Sixth, when the Court stated that for it "to condone such a procedure would result in two grave consequences," one of which was that "there would be no finality when a prosecutor closes [the prosecutor's] case," id. at 564, we understand it to have been referring to the circumstances of Payton. Indeed, the Court expressly recognized that reopening, while disfavored, remains within the discretion of the trial court. Id. at 569. The Court did not mean that the State's case, once rested, could not be reopened.

Although we do not understand Payton to establish a per se rule that a court may never permit the State to reopen its case before ruling on a motion for judgment of acquittal, that case still stands for the proposition that permitting the State to reopen is generally disfavored, id. at 558, and even more so when a motion for judgment of acquittal is pending, id. at 562. It will be the rare case in which a court will not abuse its discretion by permitting the State to reopen while a motion for judgment of acquittal is pending. As we discuss below, this is one of those rare cases.

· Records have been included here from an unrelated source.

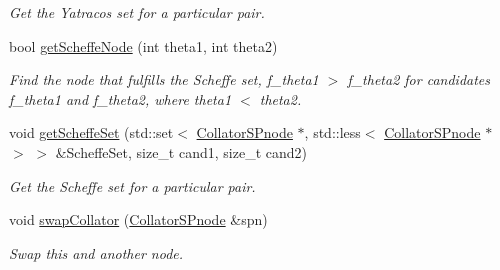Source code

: \begin{DoxyCompactItemize}
\begin{DoxyCompactList}\small\item\em \-Get the \-Yatracos set for a particular pair. \end{DoxyCompactList}\item 
bool \hyperlink{classsubpavings_1_1CollatorSPnode_a9509d8f49407c1b14148f80758f02646}{get\-Scheffe\-Node} (int theta1, int theta2)
\begin{DoxyCompactList}\small\item\em \-Find the node that fulfills the \-Scheffe set, f\-\_\-theta1 $>$ f\-\_\-theta2 for candidates f\-\_\-theta1 and f\-\_\-theta2, where theta1 $<$ theta2. \end{DoxyCompactList}\item 
void \hyperlink{classsubpavings_1_1CollatorSPnode_a3c3d4df6f965a2eee9b4c517eb045246}{get\-Scheffe\-Set} (std\-::set$<$ \hyperlink{classsubpavings_1_1CollatorSPnode}{\-Collator\-S\-Pnode} $\ast$, std\-::less$<$ \hyperlink{classsubpavings_1_1CollatorSPnode}{\-Collator\-S\-Pnode} $\ast$ $>$ $>$ \&\-Scheffe\-Set, size\-\_\-t cand1, size\-\_\-t cand2)
\begin{DoxyCompactList}\small\item\em \-Get the \-Scheffe set for a particular pair. \end{DoxyCompactList}\item 
void \hyperlink{classsubpavings_1_1CollatorSPnode_a3b6cd985321d1ecae0a856ab881d6e62}{swap\-Collator} (\hyperlink{classsubpavings_1_1CollatorSPnode}{\-Collator\-S\-Pnode} \&spn)
\begin{DoxyCompactList}\small\item\em \-Swap this and another node. \end{DoxyCompactList}\end{DoxyCompactItemize}
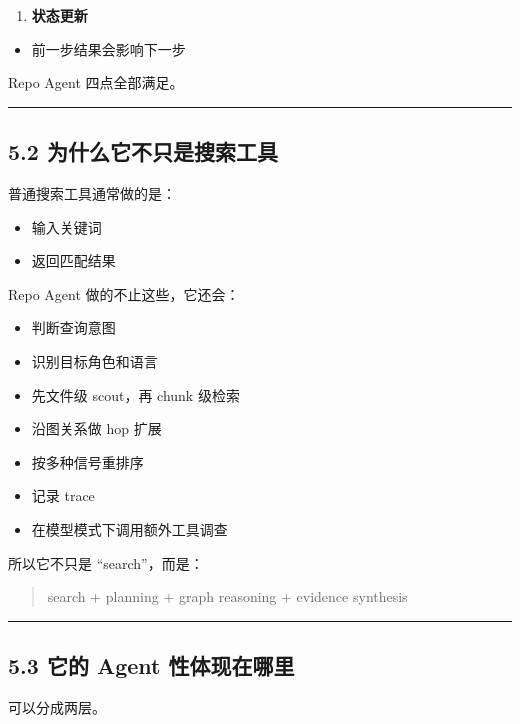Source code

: \documentclass[UTF8,12pt,openany]{ctexbook}
\begin{document}
\begin{enumerate}
\item \textbf{状态更新}
\end{enumerate}
\begin{itemize}
\item 前一步结果会影响下一步
\end{itemize}

Repo Agent 四点全部满足。\par

\hrule

\subsection{5.2 为什么它不只是搜索工具}

普通搜索工具通常做的是：\par

\begin{itemize}
\item 输入关键词
\item 返回匹配结果
\end{itemize}

Repo Agent 做的不止这些，它还会：\par

\begin{itemize}
\item 判断查询意图
\item 识别目标角色和语言
\item 先文件级 scout，再 chunk 级检索
\item 沿图关系做 hop 扩展
\item 按多种信号重排序
\item 记录 trace
\item 在模型模式下调用额外工具调查
\end{itemize}

所以它不只是 “search”，而是：\par

\begin{quote}
search + planning + graph reasoning + evidence synthesis
\end{quote}

\hrule

\subsection{5.3 它的 Agent 性体现在哪里}

可以分成两层。\par
\end{document}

C. The Court Did Not Abuse Its Discretion in Permitting the State to Reopen Its Case.

As we observed above, in the absence of a per se rule removing a trial court's discretion, the critical inquiry in determining whether a trial court abused its discretion in permitting the State to reopen its case is whether doing so "impaired the ability of the defendant to answer and otherwise receive a fair trial." Payton, 461 Md. at 565. To inform that inquiry, the Court has identified factors a court should consider in weighing the prejudice to the defendant, including: (1) "the State's intention in withholding the evidence, i.e., whether it did so in order to gain an unfair advantage from the impact later use of the evidence likely would have on the trier of facts," id. (quoting Booze, 334 Md. at 76); (2) "the nature of the evidence," id.; (3) the relationship of the evidence "to evidence already in the case," id.; (4) "the effect of the evidence's late admission," Payton, 461 Md. at 565; and (5) the "probability that the trier of fact will give it undue emphasis," id. In the context of this case, we must also consider the pendency of the motion for judgment of acquittal. We will analyze each in turn.

With respect to the first factor, it is apparent that the State did not withhold Mr. Fleming's statement to gain an unfair advantage. To the contrary, the State's failure to present the statement was based only on its incorrect understanding of the accomplice corroboration rule. Indeed, the State and Mr. Fleming both referenced the statement in their opening statements, apparently under the assumption that it would be introduced during the trial. The record contains no indication of any kind that the State's intention was to gain an unfair advantage. Cf. Booze, 334 Md. at 79 (concluding that the State intended to gain a tactical advantage by waiting to introduce testimony of additional witness after seeing what defense was presented).

Mr. Fleming suggests that we should nonetheless find that the first factor weighs in his favor because the State was aware of the existence of the statement before closing its case-in-chief and intentionally chose not to introduce it. The focus of the first factor, however, is not the intentionality of the State's decision not to introduce the evidence but whether it was the State's intention by doing so to gain a tactical advantage in the trial. See State v. Hepple, 279 Md. 265, 271 (1977) (describing the first factor as considering "whether the State deliberately withheld the evidence proffered in order to have it presented at such time as to obtain unfair advantage by its impact on the trier of facts") (quoting Hepple v. State, 31 Md.App. 525, 534 (1976)). Here, that was not the State's intention. This factor thus weighs against finding an abuse of discretion.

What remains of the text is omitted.